It was 2019 when John Lindquist, a Club member for almost two decades, presented NCR’s Board of Directors with the innovative Scholarship Program concept. His idea was to put sports car racing right in front of the younger generation rather than waiting for teens to randomly stumble upon road racing on TV or the internet. To accomplish this, Lindquist fashioned a plan where a racecar is trailered to a school so students can see, feel, and hear the “real thing” in person.
But Lindquist also knew calling schools at random and saying, “I want to show the kids my neat race car,” probably wasn’t going to be well received. Instead, his strategy was to fashion a message that highlighted the importance of staying in school, and advantages to continuing education after high school. Pair that with a scholarship delivering some support for those with plans to continue their education, and now you have a platform that creates an opportunity to talk about SCCA activities while offering something of value to students in local communities.
In a nutshell, that was the idea Lindquist put forth. Anna Crissman, NCR’s current Regional Executive, said $600 was then earmarked for the project to get the ball rolling. The word was also spread to Region members that help would be needed to get this program off the ground.
“The NCR Board is really gung-ho and excited to do this. It’s a pathway to get in front of an audience and really let them know what the Club is doing, and what opportunities are out there,” Crissman said. “There has been a big learning curve…and many NCR members have jumped in and done a lot to help.”
Unfortunately, COVID made it impossible in 2020 and ’21 to get in front of students at schools. But Lindquist, the NCR Scholarship Program administrator, used those two years to raise money for the scholarship fund. There have been raffles offering items graciously donated by a handful of companies, and plenty of individuals have chipped in with generous donations. Thanks to all, NCR’s Scholarship Program is now funded for the next decade, with plans to award at least one $1,000 scholarship each year. Every scholarship also comes with membership to the SCCA.
Just recently, the very first set of NCR Scholarship Program recipients were named. A panel consisting of a half-dozen NCR members selected the winners, who come from schools within the 65 counties in North Carolina – and eight counties in southern Virginia – that fall within NCR’s reach, with each honoree having to demonstrate plans for attending an accredited school after graduation. The 2022 winners are Haylie Kimball, who will attend Campbell University; Nicole Coursey, who is headed to UNC at Chapel Hill; and Yahir Ponce, who will attend Lenoir Community College.

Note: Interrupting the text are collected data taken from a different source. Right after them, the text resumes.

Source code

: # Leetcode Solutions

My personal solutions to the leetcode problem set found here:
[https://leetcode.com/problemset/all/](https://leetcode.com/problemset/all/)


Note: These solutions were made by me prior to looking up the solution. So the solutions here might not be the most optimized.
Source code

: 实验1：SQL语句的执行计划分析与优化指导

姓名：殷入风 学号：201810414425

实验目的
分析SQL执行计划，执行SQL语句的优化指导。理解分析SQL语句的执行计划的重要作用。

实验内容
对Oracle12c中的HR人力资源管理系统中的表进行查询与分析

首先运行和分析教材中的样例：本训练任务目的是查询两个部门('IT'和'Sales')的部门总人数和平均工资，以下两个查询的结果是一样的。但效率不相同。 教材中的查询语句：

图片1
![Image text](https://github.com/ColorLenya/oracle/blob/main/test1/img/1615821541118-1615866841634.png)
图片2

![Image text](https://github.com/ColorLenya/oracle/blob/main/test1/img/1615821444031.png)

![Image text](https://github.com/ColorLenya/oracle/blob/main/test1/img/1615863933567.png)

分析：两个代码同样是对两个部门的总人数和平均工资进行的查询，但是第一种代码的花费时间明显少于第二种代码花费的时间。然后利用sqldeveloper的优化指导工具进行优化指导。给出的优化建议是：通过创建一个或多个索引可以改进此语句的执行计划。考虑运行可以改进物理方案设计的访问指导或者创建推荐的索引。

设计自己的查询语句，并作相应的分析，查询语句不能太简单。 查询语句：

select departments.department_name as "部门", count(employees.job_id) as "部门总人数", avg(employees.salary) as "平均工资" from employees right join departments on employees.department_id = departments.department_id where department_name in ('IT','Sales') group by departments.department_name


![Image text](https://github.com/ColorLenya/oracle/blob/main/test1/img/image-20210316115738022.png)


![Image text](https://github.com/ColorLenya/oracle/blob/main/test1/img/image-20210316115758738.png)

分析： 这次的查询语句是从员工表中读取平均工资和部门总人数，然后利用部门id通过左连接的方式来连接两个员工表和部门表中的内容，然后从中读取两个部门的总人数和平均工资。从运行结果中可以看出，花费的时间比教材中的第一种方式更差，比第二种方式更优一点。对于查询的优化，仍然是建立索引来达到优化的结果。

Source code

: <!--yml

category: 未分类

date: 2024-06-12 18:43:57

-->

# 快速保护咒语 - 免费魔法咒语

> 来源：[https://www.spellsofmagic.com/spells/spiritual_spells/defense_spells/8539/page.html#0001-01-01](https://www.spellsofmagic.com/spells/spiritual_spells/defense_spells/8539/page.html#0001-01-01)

In January 2022, schools were back in session, and Lindquist started to work on filling his presentation calendar. His skillfully crafted pitch to school administrators has been well received, and he’s now visited 14 schools and made more than 40 presentations so far – with 25 to 50 students at each session.
“I tell the kids during my presentation that I’m there to get them excited about something, anything, and maybe that will be sports car racing,” Lindquist said. “I’m very confident that we have not gone to a school yet where we have not influenced somebody’s life in a positive fashion. And that is the ultimate goal.”
Each of Lindquist’s instructional sessions include a 45-minute slide presentation, followed by 15 minutes standing alongside a real SCCA race car. In most cases, it is Lindquist’s very own Prototype 1 machine. Part of that show involves cranking up the car’s 1,200 Kawasaki engine, which never fails to ratchet up the excitement.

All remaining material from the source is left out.